▶ **Work instruction**:
Read through the entries below and copy each line where "capacidade" turns up.
BEGIN Provided information
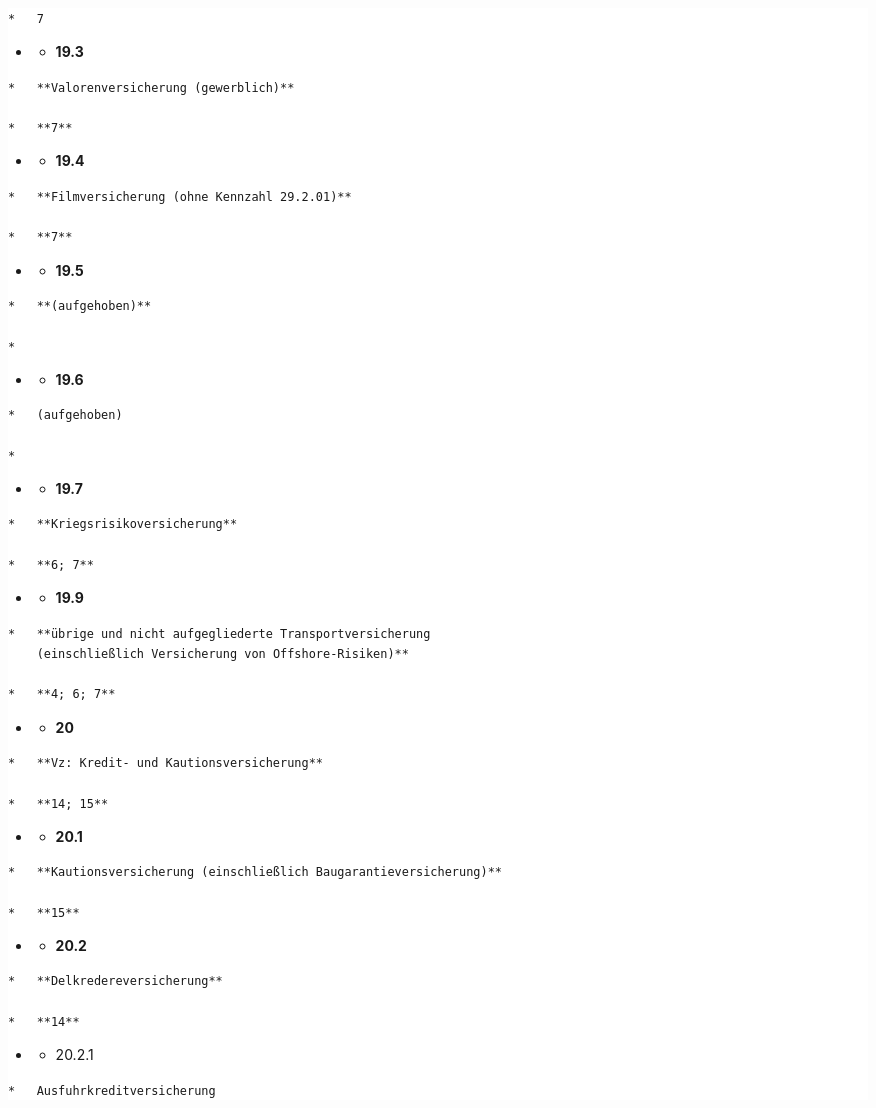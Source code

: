     *   7


*    *   **19.3**

    *   **Valorenversicherung (gewerblich)**

    *   **7**


*    *   **19.4**

    *   **Filmversicherung (ohne Kennzahl 29.2.01)**

    *   **7**


*    *   **19.5**

    *   **(aufgehoben)**

    *

*    *   **19.6**

    *   (aufgehoben)

    *

*    *   **19.7**

    *   **Kriegsrisikoversicherung**

    *   **6; 7**


*    *   **19.9**

    *   **übrige und nicht aufgegliederte Transportversicherung
        (einschließlich Versicherung von Offshore-Risiken)**

    *   **4; 6; 7**


*    *   **20**

    *   **Vz: Kredit- und Kautionsversicherung**

    *   **14; 15**


*    *   **20.1**

    *   **Kautionsversicherung (einschließlich Baugarantieversicherung)**

    *   **15**


*    *   **20.2**

    *   **Delkredereversicherung**

    *   **14**


*    *   20.2.1

    *   Ausfuhrkreditversicherung

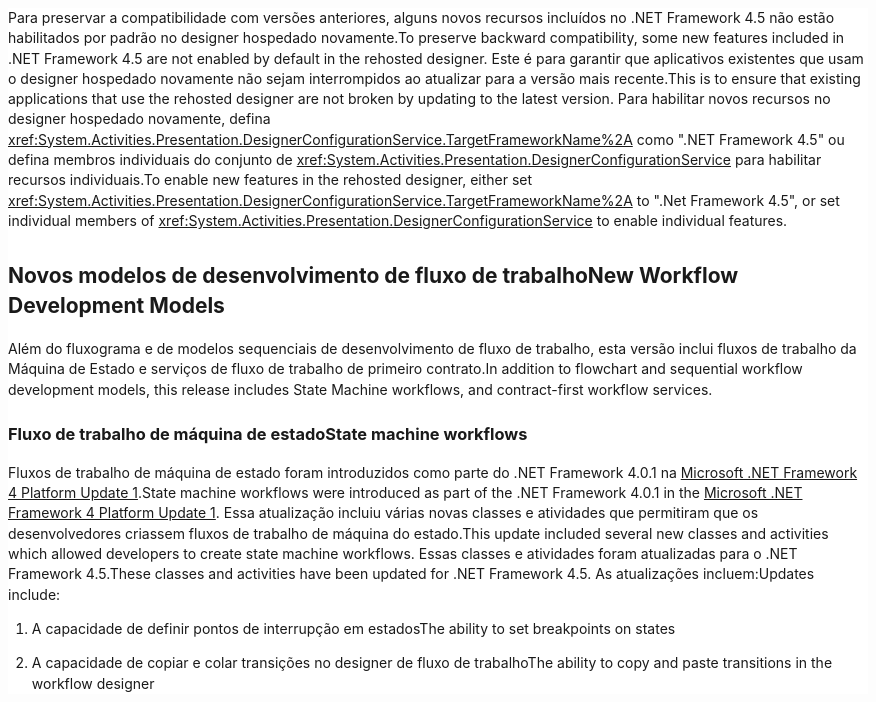  <span data-ttu-id="b07bc-197">Para preservar a compatibilidade com versões anteriores, alguns novos recursos incluídos no .NET Framework 4.5 não estão habilitados por padrão no designer hospedado novamente.</span><span class="sxs-lookup"><span data-stu-id="b07bc-197">To preserve backward compatibility, some new features included in .NET Framework 4.5 are not enabled by default in the rehosted designer.</span></span> <span data-ttu-id="b07bc-198">Este é para garantir que aplicativos existentes que usam o designer hospedado novamente não sejam interrompidos ao atualizar para a versão mais recente.</span><span class="sxs-lookup"><span data-stu-id="b07bc-198">This is to ensure that existing applications that use the rehosted designer are not broken by updating to the latest version.</span></span> <span data-ttu-id="b07bc-199">Para habilitar novos recursos no designer hospedado novamente, defina <xref:System.Activities.Presentation.DesignerConfigurationService.TargetFrameworkName%2A> como ".NET Framework 4.5" ou defina membros individuais do conjunto de <xref:System.Activities.Presentation.DesignerConfigurationService> para habilitar recursos individuais.</span><span class="sxs-lookup"><span data-stu-id="b07bc-199">To enable new features in the rehosted designer, either set <xref:System.Activities.Presentation.DesignerConfigurationService.TargetFrameworkName%2A> to ".Net Framework 4.5", or set individual members of <xref:System.Activities.Presentation.DesignerConfigurationService> to enable individual features.</span></span>  
  
## <a name="new-workflow-development-models"></a><span data-ttu-id="b07bc-200">Novos modelos de desenvolvimento de fluxo de trabalho</span><span class="sxs-lookup"><span data-stu-id="b07bc-200">New Workflow Development Models</span></span>  
 <span data-ttu-id="b07bc-201">Além do fluxograma e de modelos sequenciais de desenvolvimento de fluxo de trabalho, esta versão inclui fluxos de trabalho da Máquina de Estado e serviços de fluxo de trabalho de primeiro contrato.</span><span class="sxs-lookup"><span data-stu-id="b07bc-201">In addition to flowchart and sequential workflow development models, this release includes State Machine workflows, and contract-first workflow services.</span></span>  
  
### <a name="state-machine-workflows"></a><span data-ttu-id="b07bc-202">Fluxo de trabalho de máquina de estado</span><span class="sxs-lookup"><span data-stu-id="b07bc-202">State machine workflows</span></span>  
 <span data-ttu-id="b07bc-203">Fluxos de trabalho de máquina de estado foram introduzidos como parte do .NET Framework 4.0.1 na [Microsoft .NET Framework 4 Platform Update 1](https://go.microsoft.com/fwlink/?LinkID=215092).</span><span class="sxs-lookup"><span data-stu-id="b07bc-203">State machine workflows were introduced as part of the .NET Framework 4.0.1 in the [Microsoft .NET Framework 4 Platform Update 1](https://go.microsoft.com/fwlink/?LinkID=215092).</span></span> <span data-ttu-id="b07bc-204">Essa atualização incluiu várias novas classes e atividades que permitiram que os desenvolvedores criassem fluxos de trabalho de máquina do estado.</span><span class="sxs-lookup"><span data-stu-id="b07bc-204">This update included several new classes and activities which allowed developers to create state machine workflows.</span></span> <span data-ttu-id="b07bc-205">Essas classes e atividades foram atualizadas para o .NET Framework 4.5.</span><span class="sxs-lookup"><span data-stu-id="b07bc-205">These classes and activities have been updated for .NET Framework 4.5.</span></span> <span data-ttu-id="b07bc-206">As atualizações incluem:</span><span class="sxs-lookup"><span data-stu-id="b07bc-206">Updates include:</span></span>  
  
1. <span data-ttu-id="b07bc-207">A capacidade de definir pontos de interrupção em estados</span><span class="sxs-lookup"><span data-stu-id="b07bc-207">The ability to set breakpoints on states</span></span>  
  
2. <span data-ttu-id="b07bc-208">A capacidade de copiar e colar transições no designer de fluxo de trabalho</span><span class="sxs-lookup"><span data-stu-id="b07bc-208">The ability to copy and paste transitions in the workflow designer</span></span>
END Provided information
▶ **Your solution**:
1. <span data-ttu-id="b07bc-207">A capacidade de definir pontos de interrupção em estados</span><span class="sxs-lookup"><span data-stu-id="b07bc-207">The ability to set breakpoints on states</span></span>  
2. <span data-ttu-id="b07bc-208">A capacidade de copiar e colar transições no designer de fluxo de trabalho</span><span class="sxs-lookup"><span data-stu-id="b07bc-208">The ability to copy and paste transitions in the workflow designer</span></span>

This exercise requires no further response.